* [Material for the task]:
########################################

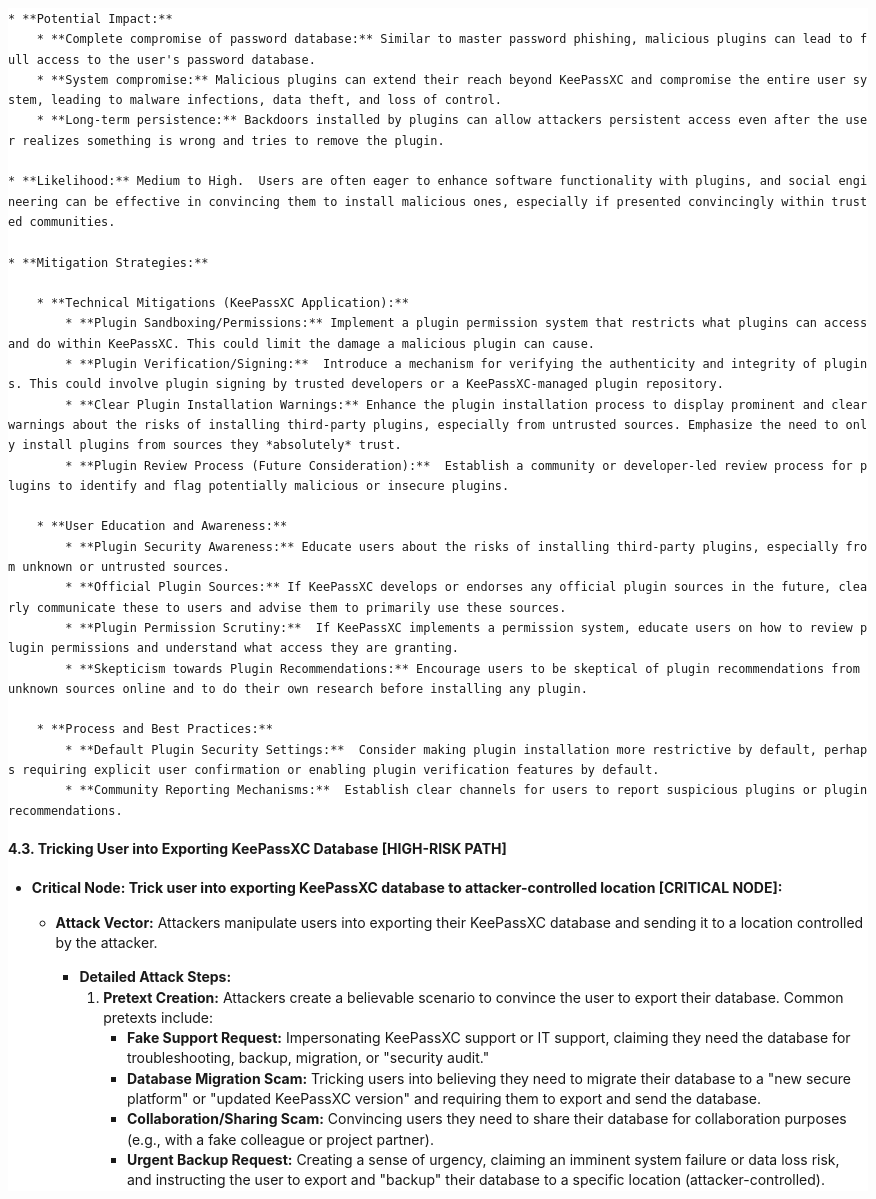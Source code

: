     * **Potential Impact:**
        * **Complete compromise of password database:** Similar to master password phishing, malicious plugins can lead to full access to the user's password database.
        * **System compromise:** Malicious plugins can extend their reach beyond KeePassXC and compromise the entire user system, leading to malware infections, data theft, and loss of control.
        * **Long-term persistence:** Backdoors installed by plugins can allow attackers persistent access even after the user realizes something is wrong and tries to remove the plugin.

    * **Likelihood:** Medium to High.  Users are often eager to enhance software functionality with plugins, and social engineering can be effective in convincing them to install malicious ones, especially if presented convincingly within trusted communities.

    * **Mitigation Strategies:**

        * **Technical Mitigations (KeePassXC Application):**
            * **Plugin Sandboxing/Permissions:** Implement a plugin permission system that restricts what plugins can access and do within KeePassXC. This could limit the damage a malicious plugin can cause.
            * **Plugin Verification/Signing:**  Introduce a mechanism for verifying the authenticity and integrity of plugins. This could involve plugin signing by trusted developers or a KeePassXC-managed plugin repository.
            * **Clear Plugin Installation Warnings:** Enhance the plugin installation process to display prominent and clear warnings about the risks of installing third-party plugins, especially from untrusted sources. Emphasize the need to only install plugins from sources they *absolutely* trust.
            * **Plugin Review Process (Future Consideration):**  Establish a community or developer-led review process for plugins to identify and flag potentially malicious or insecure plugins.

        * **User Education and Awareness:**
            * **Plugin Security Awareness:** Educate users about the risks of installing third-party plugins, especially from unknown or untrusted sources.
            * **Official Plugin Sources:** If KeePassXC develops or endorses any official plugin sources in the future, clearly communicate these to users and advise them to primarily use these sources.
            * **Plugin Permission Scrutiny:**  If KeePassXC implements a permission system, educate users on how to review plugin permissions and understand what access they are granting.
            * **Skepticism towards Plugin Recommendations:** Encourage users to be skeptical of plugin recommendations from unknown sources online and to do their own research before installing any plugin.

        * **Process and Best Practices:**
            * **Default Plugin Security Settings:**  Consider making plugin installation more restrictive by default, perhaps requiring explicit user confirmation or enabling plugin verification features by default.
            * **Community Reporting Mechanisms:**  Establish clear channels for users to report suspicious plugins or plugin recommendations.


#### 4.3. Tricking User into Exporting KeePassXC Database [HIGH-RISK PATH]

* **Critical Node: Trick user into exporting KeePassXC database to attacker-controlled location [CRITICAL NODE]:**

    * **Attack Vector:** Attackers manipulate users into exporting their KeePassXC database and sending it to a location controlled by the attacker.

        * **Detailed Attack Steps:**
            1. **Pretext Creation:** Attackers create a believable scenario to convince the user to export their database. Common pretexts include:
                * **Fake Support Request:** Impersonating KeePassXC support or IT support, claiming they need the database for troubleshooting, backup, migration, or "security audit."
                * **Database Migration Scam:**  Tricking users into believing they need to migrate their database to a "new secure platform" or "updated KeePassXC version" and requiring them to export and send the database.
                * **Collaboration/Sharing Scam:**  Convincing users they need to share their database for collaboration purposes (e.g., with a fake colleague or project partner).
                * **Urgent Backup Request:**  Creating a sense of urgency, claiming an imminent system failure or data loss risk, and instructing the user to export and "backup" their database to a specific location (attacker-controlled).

########################################

* [Exercise prompt]:
Read the listing above, then copy every line that includes the string "Tricking".

* [Written response]:
#### 4.3. Tricking User into Exporting KeePassXC Database [HIGH-RISK PATH]
                * **Database Migration Scam:**  Tricking users into believing they need to migrate their database to a "new secure platform" or "updated KeePassXC version" and requiring them to export and send the database.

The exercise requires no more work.